Pasaron muchos años, muchas luchas y desvelos, pero Ella los supo siempre llevar con la sabiduría de la gente hecha de buena madera. Se levantaba antes que el sol despertara y, tempranísimo, empezaba su día sancochando fideos, lavando arroz, limpiando mesas y sillas, para recibir a sus caseros con el café con leche servido en vaso y el pan caliente crujiendo cuando se lo partía. Yo también trataba de levantarme temprano para alcanzarla antes de que saliera a hacer la plaza. De su mano iba al mercado, sorprendiéndome con la cabeza de chancho entera en el puesto de la señora que vendía chicharrones; o compadeciéndome de las pobres gallinas degolladas, desangradas, sancochadas y desplumadas, que terminaban en los ganchos colgadas para atraer la atención del respetable. Ella iba a hacer las compras para el almuerzo, y si la acompañaba, yo me ganaba un jugo surtido preparado de los porrones donde la papaya, la piña, el plátano y la betarraga, pelados y picados, nadaban, y saltaban directo a la licuadora, y de allí al vaso, y con yapa, por favor. Era un espectáculo, casi un parque de diversiones, la placita, La Paradita, el mercado cerca de casa.
Llegó la adolescencia y la edad en que empecé a llegar “temprano”, los domingos por la mañana. Y la edad en que empecé a llegar sazonadito, los domingos por la mañana. Y para fastidiarla, antes de subir a la casa, pasaba por la tienda, y sobre los tragos que ya traía encima, fingía una borrachera que no me dejaba ni hablar.
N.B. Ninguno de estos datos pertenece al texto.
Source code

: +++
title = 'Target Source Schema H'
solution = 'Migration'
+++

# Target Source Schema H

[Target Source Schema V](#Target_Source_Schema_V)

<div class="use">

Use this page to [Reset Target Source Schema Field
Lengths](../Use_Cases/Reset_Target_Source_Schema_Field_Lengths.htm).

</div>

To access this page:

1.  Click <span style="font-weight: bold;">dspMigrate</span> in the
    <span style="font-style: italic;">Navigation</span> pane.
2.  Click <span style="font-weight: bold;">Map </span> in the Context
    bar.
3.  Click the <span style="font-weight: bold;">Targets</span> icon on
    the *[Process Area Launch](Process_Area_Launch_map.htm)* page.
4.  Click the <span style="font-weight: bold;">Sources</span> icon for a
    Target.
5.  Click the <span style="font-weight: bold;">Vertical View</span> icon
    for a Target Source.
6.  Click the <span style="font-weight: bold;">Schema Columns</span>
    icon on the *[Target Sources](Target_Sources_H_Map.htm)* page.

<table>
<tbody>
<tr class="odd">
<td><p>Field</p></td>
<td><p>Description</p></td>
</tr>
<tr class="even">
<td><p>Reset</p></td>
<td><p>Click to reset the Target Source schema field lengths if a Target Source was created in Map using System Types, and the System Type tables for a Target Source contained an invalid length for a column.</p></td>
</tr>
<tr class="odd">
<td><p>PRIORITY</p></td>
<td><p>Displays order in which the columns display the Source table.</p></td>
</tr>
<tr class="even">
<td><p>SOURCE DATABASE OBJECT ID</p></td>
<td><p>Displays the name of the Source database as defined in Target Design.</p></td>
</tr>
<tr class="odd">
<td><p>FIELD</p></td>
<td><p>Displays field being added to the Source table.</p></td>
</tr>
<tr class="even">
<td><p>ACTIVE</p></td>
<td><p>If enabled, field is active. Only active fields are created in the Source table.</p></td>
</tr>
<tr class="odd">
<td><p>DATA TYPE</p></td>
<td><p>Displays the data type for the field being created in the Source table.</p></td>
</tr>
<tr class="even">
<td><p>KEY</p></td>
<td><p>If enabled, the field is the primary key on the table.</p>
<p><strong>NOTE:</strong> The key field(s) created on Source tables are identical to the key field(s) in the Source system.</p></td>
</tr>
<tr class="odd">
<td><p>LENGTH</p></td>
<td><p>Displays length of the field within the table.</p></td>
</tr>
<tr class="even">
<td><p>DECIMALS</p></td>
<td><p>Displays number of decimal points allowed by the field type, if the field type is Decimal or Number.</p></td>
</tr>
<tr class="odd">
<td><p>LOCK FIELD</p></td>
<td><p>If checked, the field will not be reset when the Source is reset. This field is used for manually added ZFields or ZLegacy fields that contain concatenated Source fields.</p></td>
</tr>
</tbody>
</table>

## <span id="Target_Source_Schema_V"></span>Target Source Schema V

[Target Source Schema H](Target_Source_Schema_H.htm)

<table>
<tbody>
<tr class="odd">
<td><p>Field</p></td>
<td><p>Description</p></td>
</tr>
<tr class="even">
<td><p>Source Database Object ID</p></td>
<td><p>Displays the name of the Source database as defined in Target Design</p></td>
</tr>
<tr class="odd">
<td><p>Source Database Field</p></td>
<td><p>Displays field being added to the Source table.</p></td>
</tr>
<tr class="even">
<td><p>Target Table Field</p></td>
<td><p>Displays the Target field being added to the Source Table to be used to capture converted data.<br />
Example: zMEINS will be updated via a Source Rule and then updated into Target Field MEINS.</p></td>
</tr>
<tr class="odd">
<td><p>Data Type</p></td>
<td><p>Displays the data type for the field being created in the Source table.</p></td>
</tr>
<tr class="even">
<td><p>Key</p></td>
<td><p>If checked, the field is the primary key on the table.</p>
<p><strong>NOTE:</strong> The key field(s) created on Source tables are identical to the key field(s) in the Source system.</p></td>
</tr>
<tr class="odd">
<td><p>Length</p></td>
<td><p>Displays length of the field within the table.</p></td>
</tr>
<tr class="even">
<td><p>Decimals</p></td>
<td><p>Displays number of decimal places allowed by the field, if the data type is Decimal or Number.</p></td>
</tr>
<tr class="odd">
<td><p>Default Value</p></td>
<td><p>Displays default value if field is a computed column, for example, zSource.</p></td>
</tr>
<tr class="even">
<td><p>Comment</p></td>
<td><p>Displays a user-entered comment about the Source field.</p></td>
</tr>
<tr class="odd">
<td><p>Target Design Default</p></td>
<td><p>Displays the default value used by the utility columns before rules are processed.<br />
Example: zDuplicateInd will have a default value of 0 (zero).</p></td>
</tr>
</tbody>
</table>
Ella sólo decía: “Uy, ya toma, uy, ya ‘ta tomando”, para sólo después decirle: “no, me estoy haciendo, no he tomado nada”, y nos reíamos, pero no me estaba haciendo pues algo ya tomaba…
Ella y yo fuimos, por encima de todo, amigos. Veíamos la telenovela juntos, me encantaba hacerla reír diciéndole: “Aquí estamos en Perú. Háblame en castellano. La tuya, por si acaso. ¿Dónde está tu carnet de extranjería? Cuidadito que te denuncio”. La última vez que la vi fue en el aeropuerto Jorge Chávez. Ya había pasado el control de migraciones, cuando en el pasillo la vi con mi viejo, que la había hecho llegar no sé cómo hasta allí. Y, aunque ya había hecho varias idas y venidas, Ella sabía en el fondo, que era la última vez que nos íbamos a ver. Lloramos juntos y me fui.
Me dijeron que se quedó como dormida en el final. Me dijeron que alguna vez la encontraron llorando porque le pareció que yo había regresado, le pareció haberme visto y que me había ido sin siquiera saludarla, cuando en realidad yo estaba al otro lado del mundo pero siempre pensando en Ella. Ella fue mi abuela, mi amiga, la mujer que me quiso de gratis, sin pedir nada, sin esperar nada.
[1] Proverbio popular «donde se come no se caga» que establece que debe cuidarse mucho el puesto en el que uno trabaja, o ser agradecido con quien te alimenta, tratando de evitar la provocación de hechos que puedan costarle el cargo o la relación de quien te da la mano.
Nota publicada en Perú Shimpo, en mayo 2015, adaptada para la Revista Digital Kyodai.
A través de esta nota titulada “Ella”, celebramos a todas las personas que cumplen el rol de Madres en todas sus connotaciones.